L’Imperia Calcio sprofonda e mentre la squadra colleziona figuracce il presidente Fabrizio Gramondo si ostina a recitare una commedia tragicomica. Una farsa a ‘reti social unificate’, spacciata per ‘conferenza stampa’ e in realtà nient’altro che un monologo registrato, senza contraddittorio, diffuso dagli addetti stampa della società e che, per correttezza, abbiamo pubblicato.
Il numero uno di piazza d’Armi nega ogni trattativa ogni movimento dietro le quinte. Ma allora ci spieghi lui: che ci facevano dal sindaco Claudio Scajola gli imprenditori Pino Ruggieri e Franco Commini (della famosa ‘cordata romana’ sponsorizzata dal direttore generale Matthew Scuffi) a Palazzo Civico? Fantasmi? O forse, come testimoniato in diretta dal nostro giornale, personaggi veri, in carne e ossa, che parlavano chiaramente di futuro societario?
Anche l’ex ministro ha confermato gli incontri, ma per Gramondo è tutta una messinscena. Secondo lui, ci siamo inventati tutto. Un’accusa gravissima che però si sbriciola di fronte a video e dichiarazioni pubbliche. Da novembre ad oggi i fatti parlano chiaro. La narrazione alternativa di Gramondo, invece, pare più una favola.
E nel frattempo l’Imperia sul campo fa acqua da tutte le parti sul campo spelacchiato che ha fatto il giro d’Italia per il suo stato pietoso. Uno sfregio alla città alla sua immagine, ai tifosi che ogni domenica ci mettono la faccia. Ma il colmo è che ora si cerchi un capro espiatorio. In caso di disastro (leggasi, retrocessione), la colpa sarà nostra. Sì, avete capito bene, di chi racconta la verità e di chi da sempre, ama questi colori.
È il solito film già visto, quando le cose vanno male, si scaricano responsabilità. Ma questa volta non ci stiamo. Gli unici che possono ancora salvare il salvabile sono i giocatori, costretti anche ad allenarsi al calcio-tennis sul finto campo di padel nell’antistadio trasformato in 'Cittadella dello sport', ai quali rivolgiamo un appello accorato: buttate il cuore oltre l’ostacolo, giocate per la maglia. Per la città. Per i tifosi che vi seguono anche nella tempesta.

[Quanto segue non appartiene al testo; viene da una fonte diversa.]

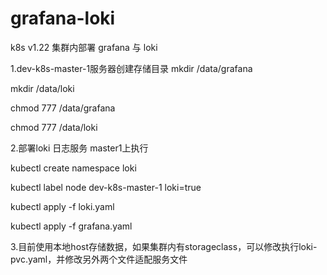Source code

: # grafana-loki
k8s v1.22 集群内部署 grafana 与 loki

1.dev-k8s-master-1服务器创建存储目录
mkdir /data/grafana

mkdir /data/loki

chmod 777 /data/grafana

chmod 777 /data/loki


2.部署loki 日志服务
master1上执行

kubectl create namespace loki

kubectl label node dev-k8s-master-1 loki=true

kubectl apply -f loki.yaml

kubectl apply -f grafana.yaml


3.目前使用本地host存储数据，如果集群内有storageclass，可以修改执行loki-pvc.yaml，并修改另外两个文件适配服务文件
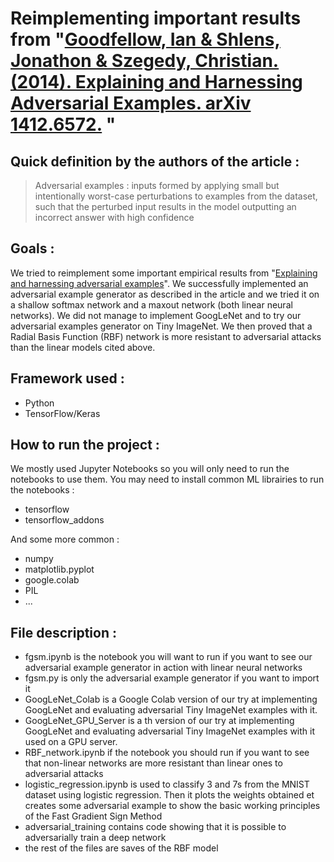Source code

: # Reimplementing important results from "[Goodfellow, Ian &amp; Shlens, Jonathon &amp; Szegedy, Christian. (2014). Explaining and Harnessing Adversarial Examples. arXiv 1412.6572.](https://arxiv.org/abs/1412.6572) "

## Quick definition by the authors of the article :

> Adversarial examples : inputs formed by applying small but intentionally worst-case perturbations to examples from the dataset, such that the perturbed input results in the model outputting an incorrect answer with high confidence

## Goals :

We tried to reimplement some important empirical results from "[Explaining and harnessing adversarial examples](https://arxiv.org/abs/1412.6572)". We successfully implemented an adversarial example generator as described in the article and we tried it on a shallow softmax network and a maxout network (both linear neural networks). We did not manage to implement GoogLeNet and to try our adversarial examples generator on Tiny ImageNet. We then proved that a Radial Basis Function (RBF) network is more resistant to adversarial attacks than the linear models cited above.

## Framework used :

- Python
- TensorFlow/Keras

## How to run the project :

We mostly used Jupyter Notebooks so you will only need to run the notebooks to use them. You may need to install common ML librairies to run the notebooks :

- tensorflow
- tensorflow_addons

And some more common :

- numpy
- matplotlib.pyplot
- google.colab
- PIL
- ...

## File description :

- fgsm.ipynb is the notebook you will want to run if you want to see our adversarial example generator in action with linear neural networks
- fgsm.py is only the adversarial example generator if you want to import it
- GoogLeNet_Colab is a Google Colab version of our try at implementing GoogLeNet and evaluating adversarial Tiny ImageNet examples with it.
- GoogLeNet_GPU_Server is a th version of our try at implementing GoogLeNet and evaluating adversarial Tiny ImageNet examples with it used on a GPU server.
- RBF_network.ipynb if the notebook you should run if you want to see that non-linear networks are more resistant than linear ones to adversarial attacks
- logistic_regression.ipynb is used to classify 3 and 7s from the MNIST dataset using logistic regression. Then it plots the weights obtained et creates some adversarial example to show the basic working principles of the Fast Gradient Sign Method
- adversarial_training contains code showing that it is possible to adversarially train a deep network
- the rest of the files are saves of the RBF model
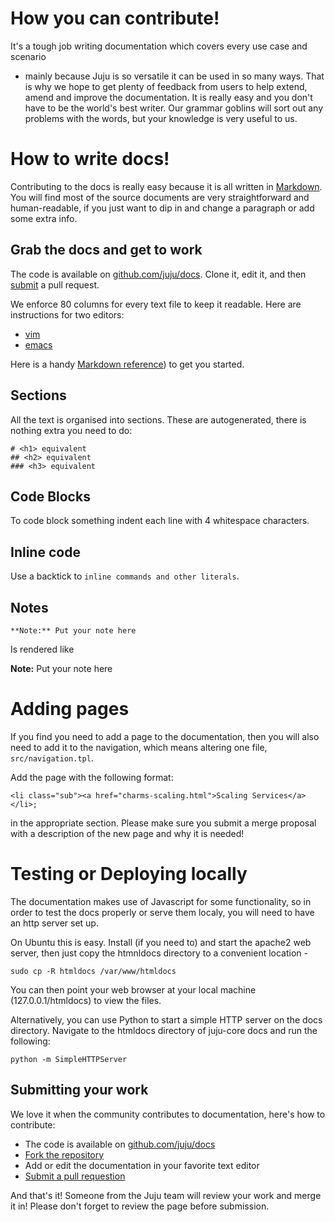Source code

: # How you can contribute!

It's a tough job writing documentation which covers every use case and scenario
- mainly because Juju is so versatile it can be used in so many ways. That is
why we hope to get plenty of feedback from users to help extend, amend and
improve the documentation. It is really easy and you don't have to be the
world's best writer. Our grammar goblins will sort out any problems with the
words, but your knowledge is very useful to us.

# How to write docs!

Contributing to the docs is really easy because it is all written in [Markdown](http://askubuntu.com/editing-help). You will find most of the source documents are very straightforward and human-readable, if you just want to dip in and change a paragraph or add some extra info.

## Grab the docs and get to work

The code is available on [github.com/juju/docs](http://github.com/juju/docs). Clone it, edit it, and then [submit](https://help.github.com/articles/creating-a-pull-request) a pull request. 

We enforce 80 columns for every text file to keep it readable. Here are instructions for two editors:

- [vim](http://stackoverflow.com/questions/3033423/vim-command-to-restructure-force-text-to-80-columns)
- [emacs](http://www.emacswiki.org/emacs/EightyColumnRule)

Here is a handy [Markdown reference](http://askubuntu.com/editing-help)) to get you started.

## Sections

All the text is organised into sections. These are autogenerated, there is nothing extra you need to do:

    # <h1> equivalent
    ## <h2> equivalent
    ### <h3> equivalent

## Code Blocks

To code block something indent each line with 4 whitespace characters.

## Inline code

Use a backtick to `inline commands and other literals`.

## Notes

    **Note:** Put your note here

Is rendered like

**Note:** Put your note here

# Adding pages

If you find you need to add a page to the documentation, then you will also need to add it to the navigation, which means altering one file, 
`src/navigation.tpl`.

Add the page with the following format:

    <li class="sub"><a href="charms-scaling.html">Scaling Services</a></li>;

in the appropriate section. Please make sure you submit a merge proposal
with a description of the new page and why it is needed!

# Testing or Deploying locally

The documentation makes use of Javascript for some functionality, so in order to test the docs properly or serve them localy, you will need to have an http
server set up.

On Ubuntu this is easy. Install (if you need to) and start the apache2 web
server, then just copy the htmnldocs directory to a convenient location -

    sudo cp -R htmldocs /var/www/htmldocs

You can then point your web browser at your local machine (127.0.0.1/htmldocs)
to view the files.

Alternatively, you can use Python to start a simple HTTP server on the docs
directory. Navigate to the htmldocs directory of juju-core docs and run the
following:

    python -m SimpleHTTPServer

## Submitting your work

We love it when the community contributes to documentation, here's how to
contribute:

- The code is available on [github.com/juju/docs](http://github.com/juju/docs)
- [Fork the repository](https://help.github.com/articles/fork-a-repo)
- Add or edit the documentation in your favorite text editor
- [Submit a pull requestion](https://help.github.com/articles/creating-a-pull-request)

And that's it! Someone from the Juju team will review your work and merge it in! Please don't forget to review the page before submission.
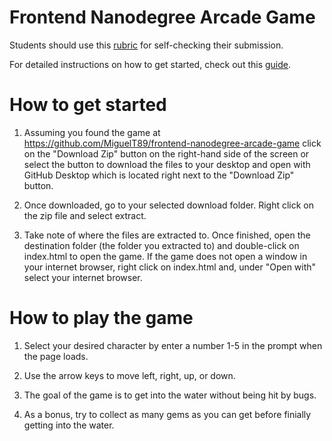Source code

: Frontend Nanodegree Arcade Game
===============================

Students should use this [rubric](https://www.udacity.com/course/viewer/#!/c-nd001/l-2696458597/m-2687128535) for self-checking their submission.

For detailed instructions on how to get started, check out this [guide](https://docs.google.com/document/d/1v01aScPjSWCCWQLIpFqvg3-vXLH2e8_SZQKC8jNO0Dc/pub?embedded=true).

How to get started
==================

1. 	Assuming you found the game at https://github.com/MiguelT89/frontend-nanodegree-arcade-game  click on the "Download Zip" button on the right-hand side of the screen or select the button to download the files to your desktop and open with GitHub Desktop which is located right next to the "Download Zip" button.

2.	Once downloaded, go to your selected download folder. Right click on the zip file and select extract.

3.	Take note of where the files are extracted to. Once finished, open the destination folder (the folder you extracted to) and double-click on index.html to open the game. If the game does not open a window in your internet browser, right click on index.html and, under "Open with" select your internet browser.

How to play the game
====================
1.	Select your desired character by enter a number 1-5 in the prompt when the page loads.

2.	Use the arrow keys to move left, right, up, or down.

3. The goal of the game is to get into the water without being hit by bugs. 

4.	As a bonus, try to collect as many gems as you can get before finially getting into the water.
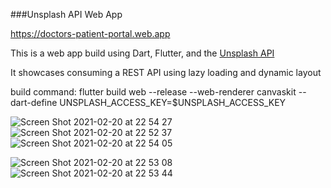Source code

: ###Unsplash API Web App 

https://doctors-patient-portal.web.app

This is a web app build using Dart, Flutter, and the [Unsplash API](https://unsplash.com/developers)

It showcases consuming a REST API using lazy loading and dynamic layout

build command: flutter build web --release --web-renderer canvaskit --dart-define UNSPLASH_ACCESS_KEY=$UNSPLASH_ACCESS_KEY

![Screen Shot 2021-02-20 at 22 54 27](https://user-images.githubusercontent.com/71202372/108617920-c590f200-73ce-11eb-8af2-bd87b4b34c34.png)
![Screen Shot 2021-02-20 at 22 52 37](https://user-images.githubusercontent.com/71202372/108617908-b5791280-73ce-11eb-91ae-27cc6a8a4c69.png)
![Screen Shot 2021-02-20 at 22 54 05](https://user-images.githubusercontent.com/71202372/108617917-c033a780-73ce-11eb-8144-dbe2997eb00e.png)

![Screen Shot 2021-02-20 at 22 53 08](https://user-images.githubusercontent.com/71202372/108617911-b90c9980-73ce-11eb-8117-2d0d68416b14.png)
![Screen Shot 2021-02-20 at 22 53 44](https://user-images.githubusercontent.com/71202372/108617915-bdd14d80-73ce-11eb-93f5-aeec3df07d49.png)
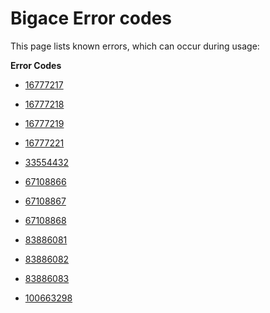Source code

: # Bigace Error codes

This page lists known errors, which can occur during usage:

**Error Codes**

*  [16777217](16777217)

*  [16777218](16777218)

*  [16777219](16777219)

*  [16777221](16777221)

*  [33554432](33554432)

*  [67108866](67108866)

*  [67108867](67108867)

*  [67108868](67108868)

*  [83886081](83886081)

*  [83886082](83886082)

*  [83886083](83886083)

*  [100663298](100663298)


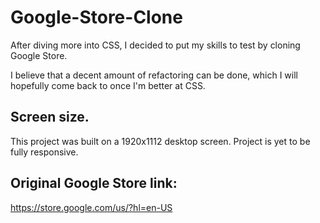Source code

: # Google-Store-Clone

After diving more into CSS, I decided to put my skills to test by cloning Google Store. 

I believe that a decent amount of refactoring can be done, which I will hopefully come back to once I'm better at CSS.

## Screen size. 

This project was built on a 1920x1112 desktop screen. Project is yet to be fully responsive. 


## Original Google Store link:

https://store.google.com/us/?hl=en-US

Due partite. Due battaglie. Serve l’impresa. Per evitare di ritrovarci, a stagione finita, a raccontare l’ennesima storia: quella in cui si promette rivoluzione e, invece, resta tutto com’è. E in cui – guarda caso – le colpe non sono mai di chi comanda. Questa volta no. Questa volta la verità va detta, anche se brucia.